PROBLEM DETAILS: Output exactly the span of lines beginning with the one that holds "The I-prior for" and ending with the last line of the data below.
/---
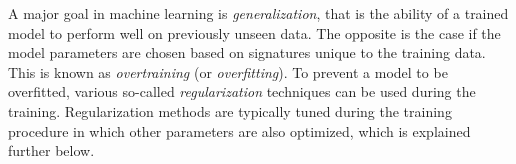 

A major goal in machine learning is \emph{generalization}, that is the ability of a trained model to perform well on previously unseen data.
The opposite is the case if the model parameters are chosen based on signatures unique to the training data. This is known as \emph{overtraining} (or \emph{overfitting}). To prevent a model to be overfitted, various so-called \emph{regularization} techniques can be used during the training.
Regularization methods are typically tuned during the training procedure in which other parameters are also optimized, which is explained further below.


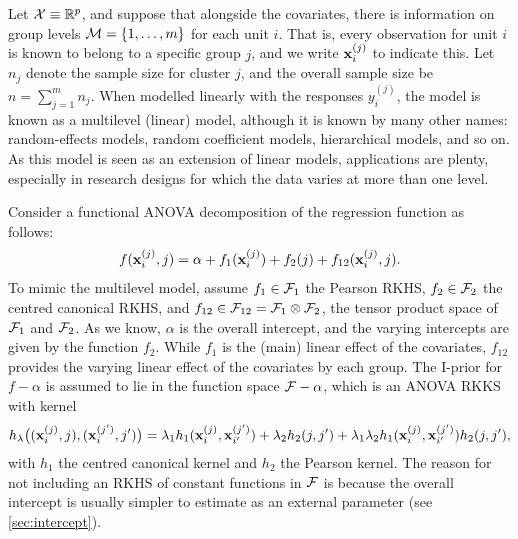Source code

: Let ${\mathcal X}\equiv\mathbb{R}^p$, and suppose that alongside the covariates, there is information on group levels ${\mathcal M}= \{1,\dots,m\}$ for each unit $i$.
That is, every observation for unit $i$ is known to belong to a specific group $j$, and we write ${\mathbf x}_i^{(j)}$ to indicate this.
Let $n_j$ denote the sample size for cluster $j$, and the overall sample size be $n = \sum_{j=1}^m n_j$.
When modelled linearly with the responses $y_i^{(j)}$, the model is known as a multilevel (linear) model, although it is known by many other names: random-effects models, random coefficient models, hierarchical models, and so on.
As this model is seen as an extension of linear models, applications are plenty, especially in research designs for which the data varies at more than one level.

Consider a functional ANOVA decomposition of the regression function as follows:
\begin{align}\label{eq:anovamultilevel}
  f({\mathbf x}_i^{(j)}, j) = \alpha + f_1({\mathbf x}_i^{(j)}) + f_2(j) + f_{12}({\mathbf x}_i^{(j)}, j).  
\end{align}
To mimic the multilevel model, assume $f_1\in{\mathcal F}_1$ the Pearson RKHS, $f_2\in{\mathcal F}_2$ the centred canonical RKHS, and $f_{12} \in {\mathcal F}_{12} = {\mathcal F}_1 \otimes {\mathcal F}_2$, the tensor product space of ${\mathcal F}_1$ and ${\mathcal F}_2$.
As we know, $\alpha$ is the overall intercept, and the varying intercepts are given by the function $f_2$.
While $f_1$ is the (main) linear effect of the covariates, $f_{12}$ provides the varying linear effect of the covariates by each group.
The I-prior for $f-\alpha$ is assumed to lie in the function space ${\mathcal F}-\alpha$, which is an ANOVA RKKS with kernel
\[
  h_\lambda\big(({\mathbf x}_i^{(j)},j),({\mathbf x}_i^{(j')},j')\big) = \lambda_1 h_1({\mathbf x}_i^{(j)},{\mathbf x}_{i'}^{(j')}) + \lambda_2 h_2(j,j') + \lambda_1\lambda_2 h_1({\mathbf x}_i^{(j)},{\mathbf x}_{i'}^{(j')})h_2(j,j'),
\]
with $h_1$ the centred canonical kernel and $h_2$ the Pearson kernel.
The reason for not including an RKHS of constant functions in ${\mathcal F}$ is because the overall intercept is usually simpler to estimate as an external parameter (see \cref{sec:intercept}).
\---
ANSWER SPACE:
The I-prior for $f-\alpha$ is assumed to lie in the function space ${\mathcal F}-\alpha$, which is an ANOVA RKKS with kernel
\[
  h_\lambda\big(({\mathbf x}_i^{(j)},j),({\mathbf x}_i^{(j')},j')\big) = \lambda_1 h_1({\mathbf x}_i^{(j)},{\mathbf x}_{i'}^{(j')}) + \lambda_2 h_2(j,j') + \lambda_1\lambda_2 h_1({\mathbf x}_i^{(j)},{\mathbf x}_{i'}^{(j')})h_2(j,j'),
\]
with $h_1$ the centred canonical kernel and $h_2$ the Pearson kernel.
The reason for not including an RKHS of constant functions in ${\mathcal F}$ is because the overall intercept is usually simpler to estimate as an external parameter (see \cref{sec:intercept}).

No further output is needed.